Data extract:

-*-*-

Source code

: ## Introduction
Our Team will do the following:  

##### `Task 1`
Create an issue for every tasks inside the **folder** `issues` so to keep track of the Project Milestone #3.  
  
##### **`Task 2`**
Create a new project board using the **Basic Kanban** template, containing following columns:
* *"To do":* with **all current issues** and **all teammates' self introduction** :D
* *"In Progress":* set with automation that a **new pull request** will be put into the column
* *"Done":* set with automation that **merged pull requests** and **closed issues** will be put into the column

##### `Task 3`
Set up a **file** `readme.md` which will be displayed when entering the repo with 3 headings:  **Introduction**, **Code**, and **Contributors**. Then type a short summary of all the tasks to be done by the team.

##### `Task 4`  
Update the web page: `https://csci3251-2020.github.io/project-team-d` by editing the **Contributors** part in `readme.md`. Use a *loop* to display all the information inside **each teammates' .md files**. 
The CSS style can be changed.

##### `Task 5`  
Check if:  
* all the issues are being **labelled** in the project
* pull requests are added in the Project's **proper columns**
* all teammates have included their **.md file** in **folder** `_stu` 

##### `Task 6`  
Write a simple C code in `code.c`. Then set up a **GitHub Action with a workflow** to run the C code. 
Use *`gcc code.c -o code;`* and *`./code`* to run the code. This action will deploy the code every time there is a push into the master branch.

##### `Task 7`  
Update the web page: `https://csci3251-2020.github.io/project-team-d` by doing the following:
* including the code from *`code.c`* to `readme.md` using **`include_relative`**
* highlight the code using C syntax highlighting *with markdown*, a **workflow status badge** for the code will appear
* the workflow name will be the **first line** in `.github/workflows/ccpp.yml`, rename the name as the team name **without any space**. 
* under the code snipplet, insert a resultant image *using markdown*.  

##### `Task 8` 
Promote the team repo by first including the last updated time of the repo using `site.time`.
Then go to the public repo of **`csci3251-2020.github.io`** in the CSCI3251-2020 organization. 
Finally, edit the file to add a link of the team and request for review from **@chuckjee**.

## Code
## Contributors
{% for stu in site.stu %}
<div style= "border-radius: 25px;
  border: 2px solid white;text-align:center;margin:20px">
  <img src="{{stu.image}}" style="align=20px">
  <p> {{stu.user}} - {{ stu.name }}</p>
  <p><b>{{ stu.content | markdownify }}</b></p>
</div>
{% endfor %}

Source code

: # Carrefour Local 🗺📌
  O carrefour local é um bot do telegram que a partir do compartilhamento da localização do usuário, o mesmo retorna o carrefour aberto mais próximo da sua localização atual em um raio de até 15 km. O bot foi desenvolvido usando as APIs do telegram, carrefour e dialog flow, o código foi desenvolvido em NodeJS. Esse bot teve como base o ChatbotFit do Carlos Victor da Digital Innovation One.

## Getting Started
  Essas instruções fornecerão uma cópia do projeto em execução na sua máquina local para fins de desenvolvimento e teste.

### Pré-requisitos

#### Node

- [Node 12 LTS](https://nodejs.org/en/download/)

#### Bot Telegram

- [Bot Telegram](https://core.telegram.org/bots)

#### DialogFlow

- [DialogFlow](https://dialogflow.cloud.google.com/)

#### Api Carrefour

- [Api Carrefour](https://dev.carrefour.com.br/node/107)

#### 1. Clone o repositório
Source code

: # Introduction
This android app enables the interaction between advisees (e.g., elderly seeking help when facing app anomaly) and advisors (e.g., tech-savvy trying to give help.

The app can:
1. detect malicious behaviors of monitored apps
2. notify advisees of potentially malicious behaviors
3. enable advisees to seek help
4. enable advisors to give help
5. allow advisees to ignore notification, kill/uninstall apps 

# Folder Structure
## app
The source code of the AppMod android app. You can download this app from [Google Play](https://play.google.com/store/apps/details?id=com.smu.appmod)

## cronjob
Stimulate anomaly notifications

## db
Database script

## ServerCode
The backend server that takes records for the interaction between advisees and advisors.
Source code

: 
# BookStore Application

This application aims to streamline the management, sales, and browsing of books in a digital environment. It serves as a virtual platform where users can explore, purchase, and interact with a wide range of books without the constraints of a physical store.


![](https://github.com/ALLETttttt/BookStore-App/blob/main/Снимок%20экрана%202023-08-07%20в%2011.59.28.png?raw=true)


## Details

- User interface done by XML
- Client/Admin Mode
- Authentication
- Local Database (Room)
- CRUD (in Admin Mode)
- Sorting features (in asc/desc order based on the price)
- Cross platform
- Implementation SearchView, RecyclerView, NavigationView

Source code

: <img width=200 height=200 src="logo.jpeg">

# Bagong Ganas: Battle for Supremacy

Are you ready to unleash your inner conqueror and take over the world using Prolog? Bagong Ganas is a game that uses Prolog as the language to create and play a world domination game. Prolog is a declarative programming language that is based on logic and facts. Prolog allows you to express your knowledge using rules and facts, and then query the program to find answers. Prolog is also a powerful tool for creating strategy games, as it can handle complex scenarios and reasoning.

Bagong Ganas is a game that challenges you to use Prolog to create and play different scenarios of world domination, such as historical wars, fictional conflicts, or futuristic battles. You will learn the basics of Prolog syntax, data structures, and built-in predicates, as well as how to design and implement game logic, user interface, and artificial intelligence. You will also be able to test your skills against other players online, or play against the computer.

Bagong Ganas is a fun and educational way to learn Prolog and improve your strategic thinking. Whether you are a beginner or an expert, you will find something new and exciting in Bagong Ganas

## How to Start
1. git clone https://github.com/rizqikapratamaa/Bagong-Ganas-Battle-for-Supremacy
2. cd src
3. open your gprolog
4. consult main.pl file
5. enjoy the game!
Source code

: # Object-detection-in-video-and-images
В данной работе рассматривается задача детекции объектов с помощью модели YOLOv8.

-*-*-

Your answer should consist of the lines from the line with "Stimulate anomaly notifications" to the line with "# Bagong Ganas: Battle for Supremacy" above, repeated exactly, both ends included.

Stimulate anomaly notifications

## db
Database script

## ServerCode
The backend server that takes records for the interaction between advisees and advisors.
Source code

: 
# BookStore Application

This application aims to streamline the management, sales, and browsing of books in a digital environment. It serves as a virtual platform where users can explore, purchase, and interact with a wide range of books without the constraints of a physical store.


![](https://github.com/ALLETttttt/BookStore-App/blob/main/Снимок%20экрана%202023-08-07%20в%2011.59.28.png?raw=true)


## Details

- User interface done by XML
- Client/Admin Mode
- Authentication
- Local Database (Room)
- CRUD (in Admin Mode)
- Sorting features (in asc/desc order based on the price)
- Cross platform
- Implementation SearchView, RecyclerView, NavigationView

Source code

: <img width=200 height=200 src="logo.jpeg">

# Bagong Ganas: Battle for Supremacy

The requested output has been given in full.